Stored data:

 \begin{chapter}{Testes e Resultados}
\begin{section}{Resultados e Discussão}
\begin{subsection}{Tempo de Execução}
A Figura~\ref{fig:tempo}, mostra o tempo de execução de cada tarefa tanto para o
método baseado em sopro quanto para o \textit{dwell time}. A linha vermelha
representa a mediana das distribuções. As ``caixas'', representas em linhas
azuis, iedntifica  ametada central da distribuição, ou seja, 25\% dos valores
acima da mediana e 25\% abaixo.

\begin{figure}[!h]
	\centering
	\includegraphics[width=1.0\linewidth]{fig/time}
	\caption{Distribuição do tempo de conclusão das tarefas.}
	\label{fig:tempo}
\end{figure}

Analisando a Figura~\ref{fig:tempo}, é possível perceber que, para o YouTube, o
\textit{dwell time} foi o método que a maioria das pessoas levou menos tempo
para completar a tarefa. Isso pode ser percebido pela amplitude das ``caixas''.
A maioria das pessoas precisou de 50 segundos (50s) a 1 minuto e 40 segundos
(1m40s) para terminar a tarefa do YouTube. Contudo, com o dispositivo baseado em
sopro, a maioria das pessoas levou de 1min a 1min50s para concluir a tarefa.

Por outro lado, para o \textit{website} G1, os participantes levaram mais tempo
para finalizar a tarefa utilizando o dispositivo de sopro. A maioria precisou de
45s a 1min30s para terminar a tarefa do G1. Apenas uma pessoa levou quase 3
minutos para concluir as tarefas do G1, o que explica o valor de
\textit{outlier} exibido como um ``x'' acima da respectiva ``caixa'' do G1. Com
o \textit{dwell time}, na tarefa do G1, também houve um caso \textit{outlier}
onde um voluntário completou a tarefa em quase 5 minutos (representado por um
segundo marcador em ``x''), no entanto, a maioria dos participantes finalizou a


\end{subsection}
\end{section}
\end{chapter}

* * *

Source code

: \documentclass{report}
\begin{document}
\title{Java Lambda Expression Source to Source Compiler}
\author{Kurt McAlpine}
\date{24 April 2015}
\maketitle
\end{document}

- _PROBLEM DESCRIPTION_: Every line that contains "método" should be copied out of the data.

- _ANSWER TO THE EXERCISE_:
método baseado em sopro quanto para o \textit{dwell time}. A linha vermelha
\textit{dwell time} foi o método que a maioria das pessoas levou menos tempo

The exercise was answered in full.